もともとはこのバンド、1972年にデビューし、当初はジャズにブラジルのニュー・ミュージックを加えたりしながら、クロスオーヴァー風サウンドを目指してきたが、74年にはチック・コリアが惚れ込んだギタリスト、アル・ディメオラをメンバーに加え、急激にロック色を濃くしていく。
そして、このディメオラが加わった最強メンバーでは、「銀河の輝映」(74年)「ノー・ミステリー」(75年)とこのアルバム「浪漫の騎士」(76年)の3作を発表。この時期がRTFの絶頂期と言ってもよいだろう。
その後リターン・トゥ・フォーエバー(RTF)からは、ディメオラとレニーが抜け、チックとスタンリーは、これまでとはまったく違う、アコースティック・アプローチのアルバムを1枚リリースしている。しかし、これはもう同じ名前の実質別バンドと考えてもよい。

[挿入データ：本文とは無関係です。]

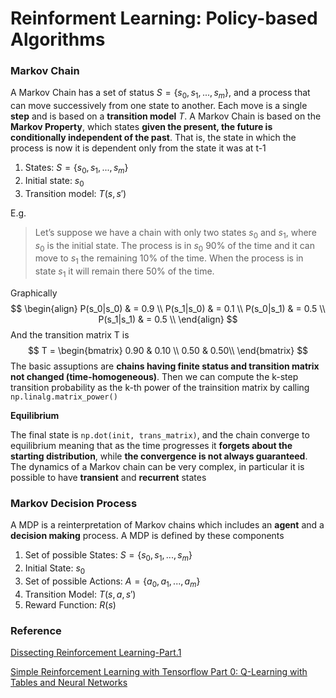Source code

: # Reinforment Learning: Policy-based Algorithms



### Markov Chain

A Markov Chain has a set of status $S = \{s_0, s_1, ..., s_m \}$, and a process that can move successively from one state to another. Each move is a single **step** and is based on a **transition model** $T$. A Markov Chain is based on the **Markov Property**, which states **given the present, the future is conditionally independent of the past**. That is, the state in which the process is now it is dependent only from the state it was at t-1

1. States: $S = \{s_0, s_1, ..., s_m \}$
2. Initial state: $s_0$
3. Transition model: $T(s, s')$

E.g.

> Let’s suppose we have a chain with only two states $s_0$ and $s_1$, where $s_0$ is the initial state. The process is in $s_0$ 90% of the time and it can move to $s_1$ the remaining 10% of the time. When the process is in state $s_1$ it will remain there 50% of the time.

Graphically
$$
\begin{align}
P(s_0|s_0) & = 0.9 \\
P(s_1|s_0) & = 0.1 \\
P(s_0|s_1) & = 0.5 \\
P(s_1|s_1) & = 0.5 \\
\end{align}
$$
And the transition matrix T is 
$$
T = \begin{bmatrix}
0.90 &  0.10 \\
0.50 & 0.50\\
\end{bmatrix}
$$
The basic assuptions are **chains having finite status and transition matrix not changed (time-homogeneous)**. Then we can compute the k-step transition probability as the k-th power of the trainsition matrix by calling `np.linalg.matrix_power()`

**Equilibrium**

The final state is `np.dot(init, trans_matrix)`, and the chain converge to equilibrium meaning that as the time progresses it **forgets about the starting distribution**, while **the convergence is not always guaranteed**. The dynamics of a Markov chain can be very complex, in particular it is possible to have **transient** and **recurrent** states

### Markov Decision Process

A MDP is a reinterpretation of Markov chains which includes an **agent** and a **decision making** process. A MDP is defined by these components

1.  Set of possible States: $S = \{s_0, s_1, ..., s_m \}$
2.  Initial State: $s_0$
3.  Set of possible Actions: $A = \{a_0, a_1, ..., a_m \}$
4.  Transition Model: $T(s, a, s')$
5.  Reward Function: $R(s)$

### Reference 

[Dissecting Reinforcement Learning-Part.1](https://mpatacchiola.github.io/blog/2016/12/09/dissecting-reinforcement-learning.html)

[Simple Reinforcement Learning with Tensorflow Part 0: Q-Learning with Tables and Neural Networks](https://medium.com/emergent-future/simple-reinforcement-learning-with-tensorflow-part-0-q-learning-with-tables-and-neural-networks-d195264329d0)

RTF解体後、スタンリー・クラークはソロやセッションで、ジェフ・ベックをはじめロック・ミュージシャンらとも広く交流を持ってゆくことになるが、フュージョン系ベーシストとしての先駆者の割には、ブーム下ではあまり成功したとはいえない。むしろ彼の後に出現した驚異のチョッパー・ベーシスト「ルイス・ジョンソン」に人気ベーシストの座を奪われることとなる。
実質、RTFのサウンドを受け継ぎ成功を収めるのはアル・ディメオラの方で、ソロに転向し、スパニッシュ・サウンドとロックとジャズのフュージョン・サウンドを完成た。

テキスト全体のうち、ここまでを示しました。